The archaeological site of Kalavasos lies in a dominant position to the west of the Vasilikos river valley, about 38 km southwest of Larnaka and 45 km south of Lefkosia. It can be seen from thehighway. According to local tradition the name goes back to 327 A.D. when St. Helen, the mother of of Constantine the Great stayed in a tent (Cyp: tenta) in this location during her visit to the island following the discovery of the Cross of the Crucifixion in Jerusalem.
The site of Kalavasos-Tenta was initially excavated in 1947 by P. Dikaios for the Department of Antiquities. Research stopped for many years until 1976 when the Vasilikos Valley Project commenced with the fieldwork of the Vasilikos Valley Project by the American Mission of the University of Brandeis under the direction of Prof. Ian Todd. The aim of the project, which is still in process, is to undertake multidisciplinary studies in the valley as a whole, including the area from the Kalavasos copper mines down to the coast.

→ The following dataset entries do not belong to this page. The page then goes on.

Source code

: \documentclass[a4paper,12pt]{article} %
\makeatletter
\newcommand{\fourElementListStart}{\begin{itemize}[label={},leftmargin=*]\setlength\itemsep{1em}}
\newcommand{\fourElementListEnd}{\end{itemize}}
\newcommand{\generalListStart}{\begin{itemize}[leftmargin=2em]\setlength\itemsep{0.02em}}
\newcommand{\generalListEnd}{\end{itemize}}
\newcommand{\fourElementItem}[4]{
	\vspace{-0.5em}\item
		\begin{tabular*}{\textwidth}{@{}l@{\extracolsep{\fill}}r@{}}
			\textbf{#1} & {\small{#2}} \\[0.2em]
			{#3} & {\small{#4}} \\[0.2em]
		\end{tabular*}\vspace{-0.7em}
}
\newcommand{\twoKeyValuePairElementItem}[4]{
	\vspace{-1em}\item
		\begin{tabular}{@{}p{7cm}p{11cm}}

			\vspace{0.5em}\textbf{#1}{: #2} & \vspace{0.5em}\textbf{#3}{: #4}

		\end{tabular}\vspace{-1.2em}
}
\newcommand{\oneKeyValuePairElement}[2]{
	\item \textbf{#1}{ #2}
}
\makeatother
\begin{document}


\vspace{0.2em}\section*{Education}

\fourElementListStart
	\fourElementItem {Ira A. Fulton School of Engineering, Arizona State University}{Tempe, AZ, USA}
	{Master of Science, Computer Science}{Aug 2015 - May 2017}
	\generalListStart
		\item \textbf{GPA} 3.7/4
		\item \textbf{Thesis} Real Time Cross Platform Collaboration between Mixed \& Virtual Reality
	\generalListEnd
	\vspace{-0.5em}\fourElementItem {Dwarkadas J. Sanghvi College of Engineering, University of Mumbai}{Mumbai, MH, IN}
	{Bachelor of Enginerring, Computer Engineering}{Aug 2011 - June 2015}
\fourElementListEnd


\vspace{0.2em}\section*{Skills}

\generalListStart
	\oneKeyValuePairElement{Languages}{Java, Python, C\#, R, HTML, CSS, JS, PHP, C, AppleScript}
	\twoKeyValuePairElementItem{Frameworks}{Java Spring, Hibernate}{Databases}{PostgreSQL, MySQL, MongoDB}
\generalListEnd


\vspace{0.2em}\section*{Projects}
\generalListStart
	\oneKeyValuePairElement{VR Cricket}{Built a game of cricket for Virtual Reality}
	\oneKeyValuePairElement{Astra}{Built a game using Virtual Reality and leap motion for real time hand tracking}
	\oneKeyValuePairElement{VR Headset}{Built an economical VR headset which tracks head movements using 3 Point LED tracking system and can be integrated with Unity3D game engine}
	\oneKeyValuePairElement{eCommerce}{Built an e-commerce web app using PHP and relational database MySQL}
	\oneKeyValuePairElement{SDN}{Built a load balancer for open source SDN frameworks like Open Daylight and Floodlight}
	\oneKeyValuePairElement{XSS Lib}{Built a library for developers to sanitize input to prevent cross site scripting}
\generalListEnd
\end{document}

Together with Choirokoitia, Kalavasos-Tenta provides evidence for the initial establishment, at the end of the 7th millennium B.C., of sedentary communities on the island, who originated from the neighbouring mainland. These communities developed an original civilisation: the Cypriote Aceramic Neolithic. The settlement is surrounded by walls and consists of a compound of buildings with simple circular or double circular ground plans built with sun-dried mudbrick or stone or a combination of both. The roof was flat and was made of a wooden frame consisting of branches, reeds, pisé and earth. The roofs were principally flat but some buildings had domed roofs. The interior of the buildings had double rectilinear piers, which supported a partial upper wooden floor, hearths and benches. The plastered surfaces of the walls were occasionally embellished with painted decoration as in the case of one house where the wall-painting depicting two human figures with upraised hands has survived. The dead were buried beneath the floor of houses or in the open space between domestic buildings.
Like Choirokitia, the inhabitants of Kalavasos-Tenta used diabase, a hard stone, for manufacturing stone vessels, which constitute a particular characteristic of the Cypriote Aceramic Neolithic. Picrolite a smooth green stone, found in abundance in the Kouris river-bed west of Lemesos, was used for jewellery-making. The civilisation of Kalavasos-Tenta suddenly vanished at the end of the Aceramic period simultaneously with Choirokoitia, and no adequate explanation has been given regarding its disappearance. Kalavasos-Tenta, like other Aceramic sites on the island, was abandoned and the island appears to have remained free from human presence for a long time, until the emergence of a new civilisation: the Ceramic Neolithic.
During 1994 and 1995 a pyramidal roof, financed by the Department of Antiquities and the A.G. Leventis Foundation, was constructed over the site for its better protection.